Your first CV was, most likely, messy. It no doubt consisted of a sheet of paper that listed eight GCSEs and the promise that you ‘love a challenge’; all written in Times New Roman, so they knew you were an intellectual icon.
But now, you’re at university. The moment is fast approaching when you’ll apply for actual, annual-salary responsibility. You’ll sit down with a mug of tea, crack open the laptop and slowly realise all your talents summate to three meagre looking lines.
Don’t Panic. I’ve called in some expert advice from Simon Leyshon, head-hunter and company director of em2 Limited, who’s told me of some simple ways to better your CV that require very little effort. Here’s the rundown of his personal do’s and don’ts:
Firstly, DON’T write too much. Most hirers will lose interest quickly in a lengthy 2000-word essay if they’re reviewing hundreds of CVs for a position. Simon has read through thousands of CVs over the years, and he knows just how dull that task can be. He suggests you should be writing “ideally one page; never more than two.”
DON’T include a photograph. Yes, that holiday snap from Barbados may have gotten over 100 likes, but I can guarantee you none of those were potential employers interested in making you a commander-in-chief. As Simon puts it, a CV “tends to be subjective, so don’t include a photo because it can attract the wrong attention”.
But DO get a LinkedIn profile. This includes a photo, which means you won’t have to put one on your CV, but it must be kept professional. Specifically banned are “wedding photos or old prom photos”. An excellent tip Simon gives is to look at similar companies and industries on LinkedIn, to see where previous applicants have ended up. You could even contact them for some valuable insight.
DON’T leave it too late! Simon describes a “mass stampede” of graduates in June that its paramount to avoid. If you can start looking “a few months” before you graduate, you’ll hopefully be ahead of the game.
DO think about your online presence. Social Media is a magical thing, but it longer exists as a forgotten Myspace page that lists your embarrassing obsession with The Jonas Brothers. When it comes to the internet, employers will be checking anything with your name attached in order to avoid hiring a potential PR nightmare. If you’re a bit of an overactive Instagrammer, consider making a separate, more professional looking page to hand over.
DON’T go for the obvious. Telling a hiring manager that you spend your spare time eating and breathing air probably won’t shock them. Simon’s advice? “Employers like to see where someone has made a personal commitment to develop themselves.” Most universities offer extra courses in languages or other general areas of import that could help to boost your CV. There are plenty of courses available in Manchester. A First Aid qualification, for example, can be fairly cheap, and take as little as three days.
DO be enthusiastic. If we were all honest in job interviews, we’d tell the listener about being £27,000 in debt and ask how many weeks of holiday we’ll get. Such candour, however, is intensely unattractive to employers. You should be applying to a job because you want to work there, so make sure you do your research.

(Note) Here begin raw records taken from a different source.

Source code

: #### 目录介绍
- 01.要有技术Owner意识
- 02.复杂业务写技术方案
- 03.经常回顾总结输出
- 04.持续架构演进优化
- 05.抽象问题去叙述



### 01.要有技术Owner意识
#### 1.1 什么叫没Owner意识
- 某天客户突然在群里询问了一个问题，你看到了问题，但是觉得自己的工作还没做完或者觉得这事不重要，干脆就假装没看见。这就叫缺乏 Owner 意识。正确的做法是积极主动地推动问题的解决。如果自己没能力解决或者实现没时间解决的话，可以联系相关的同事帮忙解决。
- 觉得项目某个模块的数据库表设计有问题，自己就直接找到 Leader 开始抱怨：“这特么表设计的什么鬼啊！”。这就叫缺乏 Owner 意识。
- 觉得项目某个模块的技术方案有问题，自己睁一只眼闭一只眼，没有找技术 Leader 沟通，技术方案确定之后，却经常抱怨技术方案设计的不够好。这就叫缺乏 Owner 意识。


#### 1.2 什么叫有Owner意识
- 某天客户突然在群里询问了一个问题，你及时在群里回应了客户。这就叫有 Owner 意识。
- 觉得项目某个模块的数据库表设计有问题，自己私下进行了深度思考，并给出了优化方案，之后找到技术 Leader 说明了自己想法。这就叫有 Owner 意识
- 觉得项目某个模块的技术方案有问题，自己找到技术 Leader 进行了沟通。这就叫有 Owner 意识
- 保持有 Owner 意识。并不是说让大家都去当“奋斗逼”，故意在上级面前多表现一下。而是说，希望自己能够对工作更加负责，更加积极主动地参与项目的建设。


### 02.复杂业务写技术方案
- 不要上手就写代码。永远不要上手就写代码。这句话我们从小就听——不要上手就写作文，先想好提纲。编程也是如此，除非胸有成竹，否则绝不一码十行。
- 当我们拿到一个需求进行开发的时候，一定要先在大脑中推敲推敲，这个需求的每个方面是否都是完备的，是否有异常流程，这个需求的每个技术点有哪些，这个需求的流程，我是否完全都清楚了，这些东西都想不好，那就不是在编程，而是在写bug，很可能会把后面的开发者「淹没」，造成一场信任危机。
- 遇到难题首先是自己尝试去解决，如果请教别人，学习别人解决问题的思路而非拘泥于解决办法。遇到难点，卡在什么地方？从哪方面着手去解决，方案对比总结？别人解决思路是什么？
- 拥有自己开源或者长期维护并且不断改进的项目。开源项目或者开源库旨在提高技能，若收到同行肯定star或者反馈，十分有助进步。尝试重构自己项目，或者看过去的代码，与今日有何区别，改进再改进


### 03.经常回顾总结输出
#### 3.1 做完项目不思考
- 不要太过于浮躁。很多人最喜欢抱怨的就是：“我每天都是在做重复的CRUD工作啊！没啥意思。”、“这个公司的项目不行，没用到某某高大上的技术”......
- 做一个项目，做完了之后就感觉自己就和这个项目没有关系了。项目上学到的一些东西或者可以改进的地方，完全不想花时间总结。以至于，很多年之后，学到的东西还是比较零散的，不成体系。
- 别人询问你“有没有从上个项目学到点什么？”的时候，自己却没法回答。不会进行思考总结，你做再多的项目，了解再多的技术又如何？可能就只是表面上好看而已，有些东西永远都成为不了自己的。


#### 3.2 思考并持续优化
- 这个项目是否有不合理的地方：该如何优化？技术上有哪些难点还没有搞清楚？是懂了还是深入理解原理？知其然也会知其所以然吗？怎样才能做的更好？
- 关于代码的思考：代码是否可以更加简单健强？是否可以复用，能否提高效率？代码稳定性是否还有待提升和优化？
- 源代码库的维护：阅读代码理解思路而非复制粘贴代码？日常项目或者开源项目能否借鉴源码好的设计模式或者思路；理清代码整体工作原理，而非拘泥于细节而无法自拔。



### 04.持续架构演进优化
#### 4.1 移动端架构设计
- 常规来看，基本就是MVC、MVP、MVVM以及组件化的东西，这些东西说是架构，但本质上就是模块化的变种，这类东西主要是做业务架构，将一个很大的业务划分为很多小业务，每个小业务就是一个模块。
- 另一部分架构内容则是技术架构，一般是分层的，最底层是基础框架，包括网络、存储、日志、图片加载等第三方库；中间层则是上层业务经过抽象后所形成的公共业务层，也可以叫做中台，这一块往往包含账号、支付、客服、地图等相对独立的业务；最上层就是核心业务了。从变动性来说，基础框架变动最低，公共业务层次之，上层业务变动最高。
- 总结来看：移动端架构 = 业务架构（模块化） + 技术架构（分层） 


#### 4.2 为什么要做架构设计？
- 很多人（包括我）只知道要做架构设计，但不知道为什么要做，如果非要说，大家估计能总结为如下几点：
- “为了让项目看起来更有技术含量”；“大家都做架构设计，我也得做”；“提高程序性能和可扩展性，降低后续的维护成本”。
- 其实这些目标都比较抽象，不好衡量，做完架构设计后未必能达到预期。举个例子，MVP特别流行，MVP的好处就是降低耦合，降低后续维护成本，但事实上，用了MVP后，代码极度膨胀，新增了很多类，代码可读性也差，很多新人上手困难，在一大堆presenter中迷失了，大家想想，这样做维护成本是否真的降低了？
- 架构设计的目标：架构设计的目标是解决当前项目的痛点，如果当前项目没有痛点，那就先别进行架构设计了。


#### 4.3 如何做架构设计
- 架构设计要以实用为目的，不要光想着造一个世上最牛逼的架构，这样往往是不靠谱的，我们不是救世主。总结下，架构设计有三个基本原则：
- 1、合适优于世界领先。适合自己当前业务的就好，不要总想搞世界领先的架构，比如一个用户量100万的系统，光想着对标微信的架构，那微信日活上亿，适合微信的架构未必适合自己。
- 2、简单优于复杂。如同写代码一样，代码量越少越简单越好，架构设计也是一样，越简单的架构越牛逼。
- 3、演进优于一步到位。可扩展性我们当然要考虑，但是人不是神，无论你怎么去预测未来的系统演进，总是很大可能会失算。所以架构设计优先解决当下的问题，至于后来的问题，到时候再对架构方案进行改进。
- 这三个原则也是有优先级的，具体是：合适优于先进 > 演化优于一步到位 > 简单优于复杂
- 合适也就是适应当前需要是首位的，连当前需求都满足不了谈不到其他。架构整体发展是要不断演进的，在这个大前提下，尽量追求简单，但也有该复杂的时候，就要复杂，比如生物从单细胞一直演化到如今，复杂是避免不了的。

Know their practice method, know what they stand for, and think about why you want to be a part of it.
DON’T be put off by size. A well-established company sounds more attractive, but as Simon warns, “most of the biggest companies in the world have graduate entry schemes and attend career fairs. They tend to know what they are looking for and you have less scope to stand out.” Uber and Airbnb are a testament to the fact that companies can grow very quickly, and if they’re still developing, they’ll most likely have a less formal approach to hiring.
Lastly, DO think practically. Think about location; job title; salary – are they what you want them to be? It might be better to take a less well-paying job if it’s going to help you further down the line, or even relocate if you’re applying for a specific sector. There’s no point looking for an agricultural position in urban London, for example.
Job-seeking is never a guarantee, and the most important thing to remember is not to get too fixated upon your first submission. It will take time before you find the position and company you’re looking for. You can give yourself the best possible options however, by following Simon’s guidelines, and eventually, build the perfect application for that elusive dream position.